Founded as part of the historic Philadelphia and Reading coal enterprise and acquired in 1961 by Italian-born industrialist John B. Rich, the company has remained under continuous family ownership for more than six decades and is currently operated under third- and fourth-generation management.

Reading Anthracite controls extensive anthracite reserves and supplies carbon products to domestic and international industrial markets, including steelmaking, ferroalloy and silicon production, filtration, energy generation, and specialty carbon applications.

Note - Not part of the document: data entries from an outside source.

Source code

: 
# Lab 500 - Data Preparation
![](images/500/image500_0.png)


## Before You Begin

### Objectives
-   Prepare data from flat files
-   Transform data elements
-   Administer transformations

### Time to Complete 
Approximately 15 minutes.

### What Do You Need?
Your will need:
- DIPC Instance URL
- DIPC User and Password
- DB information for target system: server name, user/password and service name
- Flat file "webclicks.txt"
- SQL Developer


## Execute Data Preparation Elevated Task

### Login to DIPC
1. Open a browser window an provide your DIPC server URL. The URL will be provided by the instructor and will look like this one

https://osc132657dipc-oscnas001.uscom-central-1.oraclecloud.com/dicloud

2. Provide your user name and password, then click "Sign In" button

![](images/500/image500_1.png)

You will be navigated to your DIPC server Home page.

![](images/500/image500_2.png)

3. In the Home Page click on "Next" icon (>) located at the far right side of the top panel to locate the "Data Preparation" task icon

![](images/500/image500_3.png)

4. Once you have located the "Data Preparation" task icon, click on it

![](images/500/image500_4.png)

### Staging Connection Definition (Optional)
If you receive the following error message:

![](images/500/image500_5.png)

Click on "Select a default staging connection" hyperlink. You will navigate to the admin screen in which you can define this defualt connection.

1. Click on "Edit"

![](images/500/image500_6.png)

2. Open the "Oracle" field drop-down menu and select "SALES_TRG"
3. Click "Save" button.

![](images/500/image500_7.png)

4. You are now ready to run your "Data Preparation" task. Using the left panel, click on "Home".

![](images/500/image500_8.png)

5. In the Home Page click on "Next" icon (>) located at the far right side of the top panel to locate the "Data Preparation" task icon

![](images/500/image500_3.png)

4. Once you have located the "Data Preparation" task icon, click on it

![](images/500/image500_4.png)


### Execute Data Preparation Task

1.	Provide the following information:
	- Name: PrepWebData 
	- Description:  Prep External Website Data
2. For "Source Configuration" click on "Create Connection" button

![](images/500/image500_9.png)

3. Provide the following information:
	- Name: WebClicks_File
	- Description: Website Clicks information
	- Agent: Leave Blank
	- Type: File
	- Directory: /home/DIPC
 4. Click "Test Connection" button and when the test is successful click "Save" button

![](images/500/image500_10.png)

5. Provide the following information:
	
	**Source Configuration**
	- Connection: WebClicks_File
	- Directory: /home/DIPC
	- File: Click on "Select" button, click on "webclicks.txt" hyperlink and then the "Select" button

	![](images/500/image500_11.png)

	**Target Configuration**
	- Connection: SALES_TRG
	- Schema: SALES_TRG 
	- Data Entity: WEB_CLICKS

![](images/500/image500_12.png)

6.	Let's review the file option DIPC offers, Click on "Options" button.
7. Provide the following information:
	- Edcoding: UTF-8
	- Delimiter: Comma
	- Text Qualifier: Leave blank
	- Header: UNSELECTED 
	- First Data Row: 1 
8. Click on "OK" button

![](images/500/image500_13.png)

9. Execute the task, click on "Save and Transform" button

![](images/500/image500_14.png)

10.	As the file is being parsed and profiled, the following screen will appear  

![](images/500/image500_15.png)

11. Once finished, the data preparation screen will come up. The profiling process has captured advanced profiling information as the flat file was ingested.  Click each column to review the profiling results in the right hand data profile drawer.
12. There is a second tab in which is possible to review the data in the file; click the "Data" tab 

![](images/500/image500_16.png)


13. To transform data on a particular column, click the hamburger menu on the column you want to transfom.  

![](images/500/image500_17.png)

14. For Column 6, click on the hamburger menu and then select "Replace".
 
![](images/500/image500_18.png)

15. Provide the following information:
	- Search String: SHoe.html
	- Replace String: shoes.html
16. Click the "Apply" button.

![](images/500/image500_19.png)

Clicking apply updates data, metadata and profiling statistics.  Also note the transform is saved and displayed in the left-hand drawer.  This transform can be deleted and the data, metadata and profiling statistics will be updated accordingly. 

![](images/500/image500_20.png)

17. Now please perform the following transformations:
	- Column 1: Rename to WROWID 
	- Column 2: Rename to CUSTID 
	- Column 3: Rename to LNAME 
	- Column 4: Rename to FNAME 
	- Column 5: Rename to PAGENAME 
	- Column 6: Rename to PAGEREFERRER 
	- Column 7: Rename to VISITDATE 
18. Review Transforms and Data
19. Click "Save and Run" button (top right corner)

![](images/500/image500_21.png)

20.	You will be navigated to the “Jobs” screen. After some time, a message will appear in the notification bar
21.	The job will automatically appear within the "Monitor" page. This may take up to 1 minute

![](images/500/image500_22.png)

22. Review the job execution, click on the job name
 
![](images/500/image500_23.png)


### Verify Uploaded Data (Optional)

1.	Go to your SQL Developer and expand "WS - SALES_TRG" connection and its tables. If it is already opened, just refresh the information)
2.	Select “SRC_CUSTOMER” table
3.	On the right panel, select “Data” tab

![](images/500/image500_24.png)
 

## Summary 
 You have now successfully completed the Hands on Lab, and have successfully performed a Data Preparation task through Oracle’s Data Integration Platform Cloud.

The company’s operations include large-scale surface mining, coal cleaning, sizing, and drying, rail-served loading terminals, and access to Atlantic port facilities for export shipments. In addition to mining and processing, affiliated operations include waste-coal power generation and land reclamation and post-mining land use, including the development of recreational and energy facilities on restored mine lands.
== History ==
=== Origins in the Reading coal-and-rail system (1830s–1871) ===
The corporate lineage associated with Reading Anthracite traces to the Philadelphia and Reading Rail Road, chartered in 1833 to transport anthracite from Pennsylvania’s Coal Region to markets in Reading and Philadelphia via the Schuylkill Valley corridor. During the mid‑19th century, the Reading expanded its rail network and developed major tidewater coal‑handling infrastructure at Port Richmond in Philadelphia, enabling large‑scale domestic distribution and export of anthracite.

As anthracite became central to residential heating and industrial energy use in the northeastern United States, the Reading pursued a strategy of vertical integration, seeking not only to transport coal but also to control production and long‑term reserves through direct ownership of mining properties and collieries.

=== Formation of Philadelphia & Reading Coal & Iron and reserve accumulation (1871–early 1900s) ===
In 1871, these mining interests were formally organized under the Philadelphia & Reading Coal & Iron Company (often abbreviated P&R C&I). The new entity consolidated coal lands, collieries, and related industrial assets across the Anthracite Region and became one of the largest holders of anthracite reserves in the United States.

By the early 20th century, P&R’s coal estate had reached exceptional scale. In United States v. Reading Co. (1920), the U.S. Supreme Court described the company’s holdings as totaling approximately 91,149 acres (142 square miles) of coal lands, representing a significant share of the anthracite fields in eastern Pennsylvania.

=== Labor, regulation, and corporate reorganization (late 1800s–1956) ===
The Reading system’s integrated coal‑and‑rail structure developed during a period of intense labor conflict and increasing federal regulation of railroads and mineral monopolies. Antitrust policy and Interstate Commerce Commission oversight gradually reshaped the permissible relationship between transportation networks and resource ownership.

Following financial reorganizations in the late 19th century, a Reading Company holding structure was established in 1896 to consolidate the railroad and coal subsidiaries. Through the first half of the 20th century, the coal business remained a core asset within the broader Reading corporate family, even as long‑term demand patterns for anthracite began to change.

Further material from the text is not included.